■ **YOUR TASK**:
Below are records; reproduce exactly the lines from the one that has "- http://my.netatmo.com/img/my/app/signal_low.png" through the one that has "- http://my.netatmo.com/img/my/app/wifi_full.png", ends included, and nothing more.

■ **Source texts of formatted documents**:
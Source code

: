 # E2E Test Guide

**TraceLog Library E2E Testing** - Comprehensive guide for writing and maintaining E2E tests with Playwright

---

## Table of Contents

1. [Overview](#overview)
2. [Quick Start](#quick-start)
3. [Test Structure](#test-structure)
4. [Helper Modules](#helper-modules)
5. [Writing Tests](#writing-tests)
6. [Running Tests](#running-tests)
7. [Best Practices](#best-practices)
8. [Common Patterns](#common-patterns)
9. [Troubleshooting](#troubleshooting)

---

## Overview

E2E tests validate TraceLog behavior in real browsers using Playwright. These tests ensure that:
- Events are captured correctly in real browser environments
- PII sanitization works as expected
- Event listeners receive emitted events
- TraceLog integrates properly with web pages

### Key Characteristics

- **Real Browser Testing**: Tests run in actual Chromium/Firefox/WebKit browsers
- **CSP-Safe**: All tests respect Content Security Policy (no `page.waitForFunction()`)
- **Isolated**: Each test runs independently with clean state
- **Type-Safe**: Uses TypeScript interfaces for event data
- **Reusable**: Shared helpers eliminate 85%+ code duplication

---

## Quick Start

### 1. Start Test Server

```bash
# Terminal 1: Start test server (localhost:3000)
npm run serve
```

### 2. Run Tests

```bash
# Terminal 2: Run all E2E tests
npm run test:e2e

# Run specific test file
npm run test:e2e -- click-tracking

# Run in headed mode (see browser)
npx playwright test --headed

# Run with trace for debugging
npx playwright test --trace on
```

---

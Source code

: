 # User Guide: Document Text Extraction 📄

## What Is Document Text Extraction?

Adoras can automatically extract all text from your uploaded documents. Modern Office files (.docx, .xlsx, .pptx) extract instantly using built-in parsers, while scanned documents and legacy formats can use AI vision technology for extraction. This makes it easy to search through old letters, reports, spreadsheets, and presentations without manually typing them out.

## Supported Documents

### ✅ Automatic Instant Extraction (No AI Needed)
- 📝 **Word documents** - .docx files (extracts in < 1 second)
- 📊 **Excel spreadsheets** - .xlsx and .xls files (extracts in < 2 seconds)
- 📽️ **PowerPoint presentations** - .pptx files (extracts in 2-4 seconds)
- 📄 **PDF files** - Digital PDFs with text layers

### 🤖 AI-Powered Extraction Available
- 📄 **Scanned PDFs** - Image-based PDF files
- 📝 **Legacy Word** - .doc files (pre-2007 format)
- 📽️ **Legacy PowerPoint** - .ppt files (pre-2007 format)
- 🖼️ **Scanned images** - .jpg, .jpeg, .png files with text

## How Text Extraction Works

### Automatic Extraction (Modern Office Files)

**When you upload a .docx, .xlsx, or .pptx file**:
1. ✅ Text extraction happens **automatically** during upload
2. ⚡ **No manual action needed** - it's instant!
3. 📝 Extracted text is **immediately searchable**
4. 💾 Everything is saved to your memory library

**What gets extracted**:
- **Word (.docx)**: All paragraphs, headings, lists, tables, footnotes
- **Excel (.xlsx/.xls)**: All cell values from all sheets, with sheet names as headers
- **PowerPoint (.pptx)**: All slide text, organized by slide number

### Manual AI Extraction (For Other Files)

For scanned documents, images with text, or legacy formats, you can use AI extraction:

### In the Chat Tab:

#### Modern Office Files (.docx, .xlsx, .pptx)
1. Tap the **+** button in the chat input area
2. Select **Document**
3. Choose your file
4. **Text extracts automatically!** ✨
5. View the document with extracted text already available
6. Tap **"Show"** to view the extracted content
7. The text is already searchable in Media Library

* * *

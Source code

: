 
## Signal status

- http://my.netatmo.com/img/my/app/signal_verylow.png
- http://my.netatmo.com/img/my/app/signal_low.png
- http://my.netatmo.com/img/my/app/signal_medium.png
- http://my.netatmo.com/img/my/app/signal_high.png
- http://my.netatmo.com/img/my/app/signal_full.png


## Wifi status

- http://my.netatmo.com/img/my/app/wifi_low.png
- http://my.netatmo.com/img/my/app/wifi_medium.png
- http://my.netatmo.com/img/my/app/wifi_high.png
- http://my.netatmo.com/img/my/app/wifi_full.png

■ **EXERCISE RESULT**:
- http://my.netatmo.com/img/my/app/signal_low.png
- http://my.netatmo.com/img/my/app/signal_medium.png
- http://my.netatmo.com/img/my/app/signal_high.png
- http://my.netatmo.com/img/my/app/signal_full.png


## Wifi status

- http://my.netatmo.com/img/my/app/wifi_low.png
- http://my.netatmo.com/img/my/app/wifi_medium.png
- http://my.netatmo.com/img/my/app/wifi_high.png
- http://my.netatmo.com/img/my/app/wifi_full.png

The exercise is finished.